Fortress Investment Group
Fortress Investment Group (FIG) went public in February of 2008 and peaked at a price of over $30 per share. However, by September of 2008 the company’s share price had dipped below $10 and has since remained at this level. FIG is an investment management company that invests in private equity. If you are not familiar with the industry, some similar companies are The Blackstone Group (BX) and KKR. Private equity firms live and die by the companies they invest in and help take public. If these firms purchase companies at low prices and then take them public, they can generate ridiculously high returns on investment. Fortress manages over $60 billion in assets and recently took public Intrawest Resorts Holdings Inc. (SNOW), one of several companies they have taken public in the past year.

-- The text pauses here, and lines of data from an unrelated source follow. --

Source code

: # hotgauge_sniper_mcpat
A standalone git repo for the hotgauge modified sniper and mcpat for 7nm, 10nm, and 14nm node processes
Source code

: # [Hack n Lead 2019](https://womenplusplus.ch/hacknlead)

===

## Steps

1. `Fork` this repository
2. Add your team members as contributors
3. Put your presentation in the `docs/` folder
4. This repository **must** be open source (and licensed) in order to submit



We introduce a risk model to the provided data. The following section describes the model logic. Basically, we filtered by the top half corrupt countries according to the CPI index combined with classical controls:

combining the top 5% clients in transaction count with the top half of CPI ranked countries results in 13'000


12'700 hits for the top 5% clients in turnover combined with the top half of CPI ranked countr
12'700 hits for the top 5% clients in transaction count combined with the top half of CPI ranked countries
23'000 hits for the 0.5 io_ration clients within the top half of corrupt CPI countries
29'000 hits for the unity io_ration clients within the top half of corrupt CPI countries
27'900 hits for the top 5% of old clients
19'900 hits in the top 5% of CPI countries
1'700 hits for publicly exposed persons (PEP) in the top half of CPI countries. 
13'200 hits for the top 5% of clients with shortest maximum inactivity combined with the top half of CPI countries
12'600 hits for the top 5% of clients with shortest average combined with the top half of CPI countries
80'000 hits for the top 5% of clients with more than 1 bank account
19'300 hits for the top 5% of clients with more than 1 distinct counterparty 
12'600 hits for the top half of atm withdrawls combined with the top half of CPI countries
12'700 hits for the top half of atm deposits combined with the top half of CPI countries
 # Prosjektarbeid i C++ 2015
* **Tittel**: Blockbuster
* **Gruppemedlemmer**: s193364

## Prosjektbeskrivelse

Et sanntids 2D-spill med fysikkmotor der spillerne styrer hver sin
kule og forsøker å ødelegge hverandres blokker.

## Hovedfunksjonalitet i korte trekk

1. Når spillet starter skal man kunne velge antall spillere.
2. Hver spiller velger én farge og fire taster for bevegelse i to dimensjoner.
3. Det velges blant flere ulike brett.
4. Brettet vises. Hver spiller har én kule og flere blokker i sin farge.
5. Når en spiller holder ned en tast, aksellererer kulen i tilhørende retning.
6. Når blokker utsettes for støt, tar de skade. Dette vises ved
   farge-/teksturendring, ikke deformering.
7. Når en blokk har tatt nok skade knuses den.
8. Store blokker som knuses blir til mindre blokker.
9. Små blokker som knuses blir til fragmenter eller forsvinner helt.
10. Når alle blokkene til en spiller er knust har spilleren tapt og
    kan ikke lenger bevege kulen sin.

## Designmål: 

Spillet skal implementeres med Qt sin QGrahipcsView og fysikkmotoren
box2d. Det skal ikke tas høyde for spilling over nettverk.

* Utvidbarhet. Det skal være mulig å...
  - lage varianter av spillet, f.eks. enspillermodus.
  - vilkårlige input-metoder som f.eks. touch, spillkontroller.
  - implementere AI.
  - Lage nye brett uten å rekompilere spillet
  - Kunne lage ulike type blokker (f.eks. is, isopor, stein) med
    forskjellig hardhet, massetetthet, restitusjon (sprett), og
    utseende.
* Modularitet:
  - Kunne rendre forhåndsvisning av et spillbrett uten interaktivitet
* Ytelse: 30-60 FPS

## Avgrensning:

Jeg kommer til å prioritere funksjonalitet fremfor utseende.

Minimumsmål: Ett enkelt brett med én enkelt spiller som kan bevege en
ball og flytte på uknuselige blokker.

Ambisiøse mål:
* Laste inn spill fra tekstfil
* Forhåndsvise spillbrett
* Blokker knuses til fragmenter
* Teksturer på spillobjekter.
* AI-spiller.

Private equity is an industry where just one or two well-timed IPO’s can generate billions in revenue. With Fortress stock trading well under $10 (~$8) now is the time to buy. Analysts estimate the stock will grow to between $9.50-$15.00.
Disclaimer: I do not currently own shares of Alcatel-Lucent, Nokia, Huntington Bancshares, Inland Real Estate, or Fortress Investment Group, nor do I plan to purchase any in the next 72 hours. The only compensation I receive for my articles is from Economix101, Inc.